Stored data entries:
──────

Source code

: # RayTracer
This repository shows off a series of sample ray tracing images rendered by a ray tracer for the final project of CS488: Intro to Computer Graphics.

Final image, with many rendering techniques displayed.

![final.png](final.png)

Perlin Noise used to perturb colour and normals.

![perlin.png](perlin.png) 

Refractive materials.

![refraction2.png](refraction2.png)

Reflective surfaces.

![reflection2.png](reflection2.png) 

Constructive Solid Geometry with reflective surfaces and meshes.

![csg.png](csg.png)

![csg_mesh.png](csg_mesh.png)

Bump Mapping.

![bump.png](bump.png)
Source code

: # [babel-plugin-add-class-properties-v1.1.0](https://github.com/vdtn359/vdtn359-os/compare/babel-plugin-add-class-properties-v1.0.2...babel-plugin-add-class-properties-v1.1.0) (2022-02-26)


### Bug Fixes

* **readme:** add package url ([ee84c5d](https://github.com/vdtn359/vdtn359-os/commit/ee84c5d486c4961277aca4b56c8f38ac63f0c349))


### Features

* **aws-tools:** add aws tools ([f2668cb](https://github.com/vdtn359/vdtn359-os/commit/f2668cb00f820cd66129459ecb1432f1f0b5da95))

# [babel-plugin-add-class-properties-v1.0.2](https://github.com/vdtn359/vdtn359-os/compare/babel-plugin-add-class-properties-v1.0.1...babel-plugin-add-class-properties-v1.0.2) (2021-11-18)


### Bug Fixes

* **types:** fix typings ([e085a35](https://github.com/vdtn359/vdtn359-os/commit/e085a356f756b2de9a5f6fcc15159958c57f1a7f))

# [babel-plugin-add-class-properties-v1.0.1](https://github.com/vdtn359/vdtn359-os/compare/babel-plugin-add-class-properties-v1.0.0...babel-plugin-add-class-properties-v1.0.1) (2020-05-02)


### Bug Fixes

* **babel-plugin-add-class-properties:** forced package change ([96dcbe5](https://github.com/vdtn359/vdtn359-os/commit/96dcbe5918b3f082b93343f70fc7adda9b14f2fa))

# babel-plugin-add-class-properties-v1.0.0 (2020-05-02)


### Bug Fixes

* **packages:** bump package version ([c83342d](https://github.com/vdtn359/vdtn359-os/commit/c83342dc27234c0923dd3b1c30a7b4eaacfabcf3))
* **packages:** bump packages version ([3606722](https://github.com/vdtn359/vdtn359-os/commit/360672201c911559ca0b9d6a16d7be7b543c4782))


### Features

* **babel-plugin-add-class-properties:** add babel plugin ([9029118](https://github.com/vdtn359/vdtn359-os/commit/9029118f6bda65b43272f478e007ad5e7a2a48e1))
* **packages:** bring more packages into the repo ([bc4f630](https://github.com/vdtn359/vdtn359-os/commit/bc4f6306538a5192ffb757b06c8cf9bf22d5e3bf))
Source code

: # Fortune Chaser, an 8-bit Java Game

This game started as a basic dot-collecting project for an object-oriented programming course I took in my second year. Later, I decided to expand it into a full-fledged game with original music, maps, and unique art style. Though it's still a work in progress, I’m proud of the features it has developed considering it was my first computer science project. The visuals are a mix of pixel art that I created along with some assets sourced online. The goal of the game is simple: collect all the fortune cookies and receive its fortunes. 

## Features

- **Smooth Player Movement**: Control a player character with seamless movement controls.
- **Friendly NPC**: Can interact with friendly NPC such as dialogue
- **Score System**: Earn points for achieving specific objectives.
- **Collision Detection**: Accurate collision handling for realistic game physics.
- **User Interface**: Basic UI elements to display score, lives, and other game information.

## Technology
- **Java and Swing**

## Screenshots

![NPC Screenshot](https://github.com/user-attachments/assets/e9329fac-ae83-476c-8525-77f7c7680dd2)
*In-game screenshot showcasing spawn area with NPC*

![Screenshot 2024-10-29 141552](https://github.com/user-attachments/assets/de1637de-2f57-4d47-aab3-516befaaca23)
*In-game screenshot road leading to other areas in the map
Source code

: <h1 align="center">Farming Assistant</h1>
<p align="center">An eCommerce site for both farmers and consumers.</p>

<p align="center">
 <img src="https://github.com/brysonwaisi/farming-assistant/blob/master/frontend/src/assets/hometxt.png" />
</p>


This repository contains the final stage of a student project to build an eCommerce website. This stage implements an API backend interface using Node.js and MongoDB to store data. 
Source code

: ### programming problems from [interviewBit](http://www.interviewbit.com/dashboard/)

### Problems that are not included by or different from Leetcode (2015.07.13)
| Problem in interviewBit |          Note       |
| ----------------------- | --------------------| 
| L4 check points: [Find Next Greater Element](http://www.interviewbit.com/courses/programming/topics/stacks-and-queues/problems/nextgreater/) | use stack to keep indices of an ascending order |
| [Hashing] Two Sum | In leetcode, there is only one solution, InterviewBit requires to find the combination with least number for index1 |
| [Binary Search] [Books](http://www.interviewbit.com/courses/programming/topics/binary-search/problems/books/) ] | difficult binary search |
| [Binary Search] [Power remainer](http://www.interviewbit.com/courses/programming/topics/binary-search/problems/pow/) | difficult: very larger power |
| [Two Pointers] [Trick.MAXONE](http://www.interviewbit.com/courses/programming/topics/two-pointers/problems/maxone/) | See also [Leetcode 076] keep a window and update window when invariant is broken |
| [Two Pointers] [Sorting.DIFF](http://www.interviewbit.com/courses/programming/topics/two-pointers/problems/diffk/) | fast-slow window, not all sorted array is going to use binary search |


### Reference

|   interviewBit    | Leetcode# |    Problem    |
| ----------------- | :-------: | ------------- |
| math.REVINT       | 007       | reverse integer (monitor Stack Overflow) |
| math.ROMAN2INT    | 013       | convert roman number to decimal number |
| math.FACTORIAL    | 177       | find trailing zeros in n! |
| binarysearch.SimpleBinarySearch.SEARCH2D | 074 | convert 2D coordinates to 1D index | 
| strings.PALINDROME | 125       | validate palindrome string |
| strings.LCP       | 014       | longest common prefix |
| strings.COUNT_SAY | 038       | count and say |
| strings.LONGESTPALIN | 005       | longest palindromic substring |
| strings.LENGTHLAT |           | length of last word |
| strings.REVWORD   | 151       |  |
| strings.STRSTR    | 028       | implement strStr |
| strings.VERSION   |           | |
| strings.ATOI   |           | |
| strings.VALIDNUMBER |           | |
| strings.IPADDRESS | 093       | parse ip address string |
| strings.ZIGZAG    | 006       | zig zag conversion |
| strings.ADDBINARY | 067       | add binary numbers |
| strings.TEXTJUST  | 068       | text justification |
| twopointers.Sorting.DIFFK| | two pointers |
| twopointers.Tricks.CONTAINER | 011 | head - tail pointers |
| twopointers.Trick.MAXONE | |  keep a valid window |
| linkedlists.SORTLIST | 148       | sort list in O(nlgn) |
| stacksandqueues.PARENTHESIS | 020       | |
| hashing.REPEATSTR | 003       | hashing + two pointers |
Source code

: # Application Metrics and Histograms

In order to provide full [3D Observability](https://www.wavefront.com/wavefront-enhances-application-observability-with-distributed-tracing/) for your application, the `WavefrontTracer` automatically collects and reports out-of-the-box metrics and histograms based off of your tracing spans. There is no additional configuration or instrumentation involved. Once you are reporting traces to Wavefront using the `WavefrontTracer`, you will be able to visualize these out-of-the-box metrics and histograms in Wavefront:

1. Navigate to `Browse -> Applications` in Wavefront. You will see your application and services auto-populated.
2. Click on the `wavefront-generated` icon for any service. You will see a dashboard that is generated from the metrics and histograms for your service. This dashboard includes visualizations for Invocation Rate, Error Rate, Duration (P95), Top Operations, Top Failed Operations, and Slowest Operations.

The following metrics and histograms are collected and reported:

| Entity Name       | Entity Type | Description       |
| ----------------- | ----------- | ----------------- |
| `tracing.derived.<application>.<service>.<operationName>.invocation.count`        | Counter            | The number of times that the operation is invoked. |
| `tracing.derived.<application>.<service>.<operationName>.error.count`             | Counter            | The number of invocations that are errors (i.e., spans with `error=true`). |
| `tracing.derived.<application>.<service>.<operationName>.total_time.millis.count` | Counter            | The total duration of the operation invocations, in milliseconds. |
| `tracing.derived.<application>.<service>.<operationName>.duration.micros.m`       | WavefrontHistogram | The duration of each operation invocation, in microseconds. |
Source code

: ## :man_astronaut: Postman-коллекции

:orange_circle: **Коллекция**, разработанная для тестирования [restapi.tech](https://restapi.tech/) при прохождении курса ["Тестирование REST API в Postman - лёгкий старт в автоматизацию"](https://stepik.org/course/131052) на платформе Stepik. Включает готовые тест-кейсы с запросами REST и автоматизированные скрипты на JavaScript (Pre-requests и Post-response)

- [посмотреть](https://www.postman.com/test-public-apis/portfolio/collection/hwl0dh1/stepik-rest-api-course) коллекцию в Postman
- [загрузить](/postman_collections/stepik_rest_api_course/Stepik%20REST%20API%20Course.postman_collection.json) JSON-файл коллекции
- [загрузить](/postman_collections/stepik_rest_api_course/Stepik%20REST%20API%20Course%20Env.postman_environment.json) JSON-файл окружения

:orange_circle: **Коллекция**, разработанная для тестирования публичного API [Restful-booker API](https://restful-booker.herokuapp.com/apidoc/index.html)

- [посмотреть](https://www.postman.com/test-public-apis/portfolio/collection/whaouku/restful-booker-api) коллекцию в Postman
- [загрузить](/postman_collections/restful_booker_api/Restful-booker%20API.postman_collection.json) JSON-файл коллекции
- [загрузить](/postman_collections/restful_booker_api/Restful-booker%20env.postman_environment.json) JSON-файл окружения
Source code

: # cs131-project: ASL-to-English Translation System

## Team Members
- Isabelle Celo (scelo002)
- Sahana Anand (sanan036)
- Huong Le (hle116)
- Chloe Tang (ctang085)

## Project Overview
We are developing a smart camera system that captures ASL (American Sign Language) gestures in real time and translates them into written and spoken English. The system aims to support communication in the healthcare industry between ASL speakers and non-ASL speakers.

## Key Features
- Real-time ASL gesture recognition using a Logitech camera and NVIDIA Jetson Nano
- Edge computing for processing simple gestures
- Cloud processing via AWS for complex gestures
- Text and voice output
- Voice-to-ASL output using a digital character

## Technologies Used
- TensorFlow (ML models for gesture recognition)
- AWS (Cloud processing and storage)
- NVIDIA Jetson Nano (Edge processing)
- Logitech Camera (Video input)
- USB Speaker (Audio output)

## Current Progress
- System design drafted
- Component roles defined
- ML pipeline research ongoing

──────

For the word "public", how many lines in the records above contain it? Answer with the number and nothing else.

Solution to the problem: 2